**EXERCISE DIRECTIONS:** For the data below, give the number of lines containing "itself" and nothing more.
MATERIAL FOR THIS EXERCISE below:
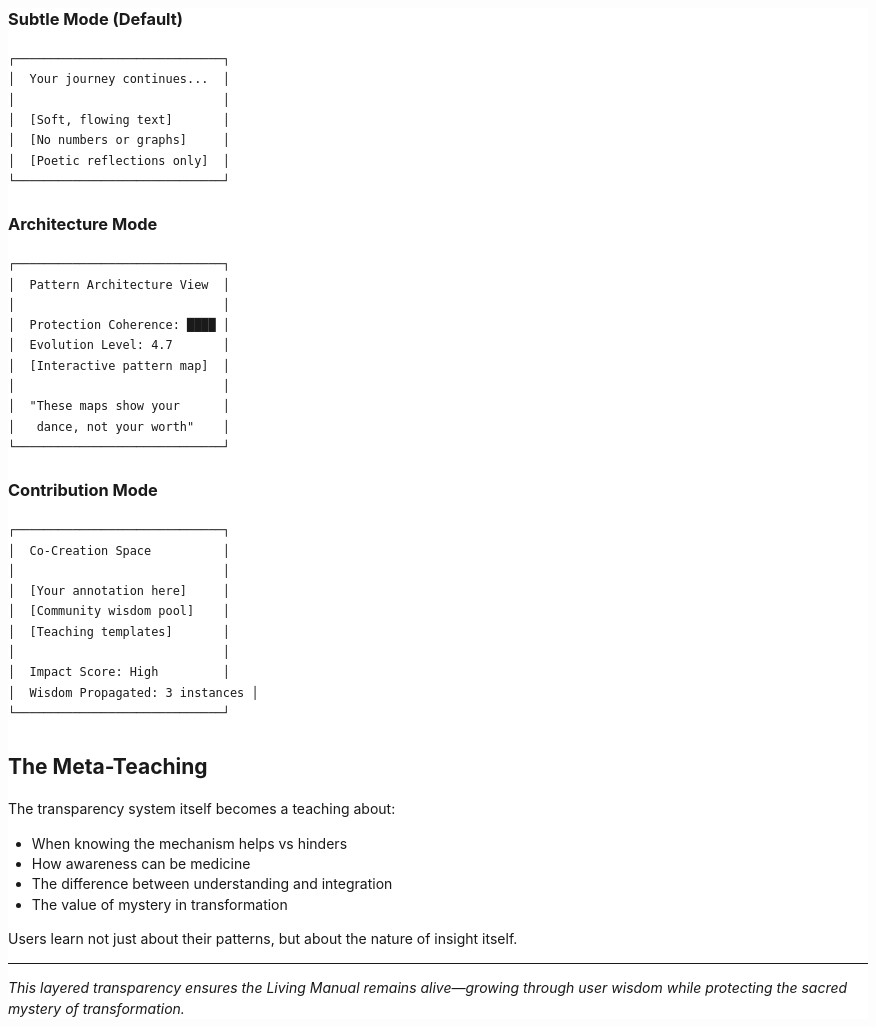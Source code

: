 ### Subtle Mode (Default)
```
┌─────────────────────────────┐
│  Your journey continues...  │
│                             │
│  [Soft, flowing text]       │
│  [No numbers or graphs]     │
│  [Poetic reflections only]  │
└─────────────────────────────┘
```

### Architecture Mode
```
┌─────────────────────────────┐
│  Pattern Architecture View  │
│                             │
│  Protection Coherence: ████ │
│  Evolution Level: 4.7       │
│  [Interactive pattern map]  │
│                             │
│  "These maps show your      │
│   dance, not your worth"    │
└─────────────────────────────┘
```

### Contribution Mode
```
┌─────────────────────────────┐
│  Co-Creation Space          │
│                             │
│  [Your annotation here]     │
│  [Community wisdom pool]    │
│  [Teaching templates]       │
│                             │
│  Impact Score: High         │
│  Wisdom Propagated: 3 instances │
└─────────────────────────────┘
```

## The Meta-Teaching

The transparency system itself becomes a teaching about:
- When knowing the mechanism helps vs hinders
- How awareness can be medicine
- The difference between understanding and integration
- The value of mystery in transformation

Users learn not just about their patterns, but about the nature of insight itself.

---

*This layered transparency ensures the Living Manual remains alive—growing through user wisdom while protecting the sacred mystery of transformation.*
End of MATERIAL FOR THIS EXERCISE.
**EXERCISE RESPONSE:** 2